TASK REQUIREMENTS => First find the line with "- Data persists between browser sessions" in the entries below, then set down exactly every line through the line with "- **CSS Grid", that line included.

BEGIN THE RECORDS

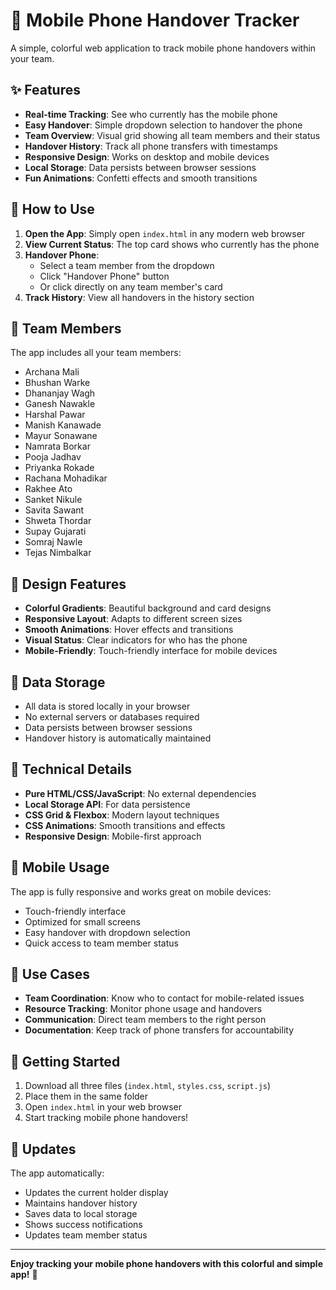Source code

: # 📱 Mobile Phone Handover Tracker

A simple, colorful web application to track mobile phone handovers within your team.

## ✨ Features

- **Real-time Tracking**: See who currently has the mobile phone
- **Easy Handover**: Simple dropdown selection to handover the phone
- **Team Overview**: Visual grid showing all team members and their status
- **Handover History**: Track all phone transfers with timestamps
- **Responsive Design**: Works on desktop and mobile devices
- **Local Storage**: Data persists between browser sessions
- **Fun Animations**: Confetti effects and smooth transitions

## 🚀 How to Use

1. **Open the App**: Simply open `index.html` in any modern web browser
2. **View Current Status**: The top card shows who currently has the phone
3. **Handover Phone**: 
   - Select a team member from the dropdown
   - Click "Handover Phone" button
   - Or click directly on any team member's card
4. **Track History**: View all handovers in the history section

## 👥 Team Members

The app includes all your team members:
- Archana Mali
- Bhushan Warke
- Dhananjay Wagh
- Ganesh Nawakle
- Harshal Pawar
- Manish Kanawade
- Mayur Sonawane
- Namrata Borkar
- Pooja Jadhav
- Priyanka Rokade
- Rachana Mohadikar
- Rakhee Ato
- Sanket Nikule
- Savita Sawant
- Shweta Thordar
- Supay Gujarati
- Somraj Nawle
- Tejas Nimbalkar

## 🎨 Design Features

- **Colorful Gradients**: Beautiful background and card designs
- **Responsive Layout**: Adapts to different screen sizes
- **Smooth Animations**: Hover effects and transitions
- **Visual Status**: Clear indicators for who has the phone
- **Mobile-Friendly**: Touch-friendly interface for mobile devices

## 💾 Data Storage

- All data is stored locally in your browser
- No external servers or databases required
- Data persists between browser sessions
- Handover history is automatically maintained

## 🔧 Technical Details

- **Pure HTML/CSS/JavaScript**: No external dependencies
- **Local Storage API**: For data persistence
- **CSS Grid & Flexbox**: Modern layout techniques
- **CSS Animations**: Smooth transitions and effects
- **Responsive Design**: Mobile-first approach

## 📱 Mobile Usage

The app is fully responsive and works great on mobile devices:
- Touch-friendly interface
- Optimized for small screens
- Easy handover with dropdown selection
- Quick access to team member status

## 🎯 Use Cases

- **Team Coordination**: Know who to contact for mobile-related issues
- **Resource Tracking**: Monitor phone usage and handovers
- **Communication**: Direct team members to the right person
- **Documentation**: Keep track of phone transfers for accountability

## 🚀 Getting Started

1. Download all three files (`index.html`, `styles.css`, `script.js`)
2. Place them in the same folder
3. Open `index.html` in your web browser
4. Start tracking mobile phone handovers!

## 🔄 Updates

The app automatically:
- Updates the current holder display
- Maintains handover history
- Saves data to local storage
- Shows success notifications
- Updates team member status

---

**Enjoy tracking your mobile phone handovers with this colorful and simple app!** 🎉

END THE RECORDS

TASK SOLUTION =>
- Data persists between browser sessions
- Handover history is automatically maintained

## 🔧 Technical Details

- **Pure HTML/CSS/JavaScript**: No external dependencies
- **Local Storage API**: For data persistence
- **CSS Grid & Flexbox**: Modern layout techniques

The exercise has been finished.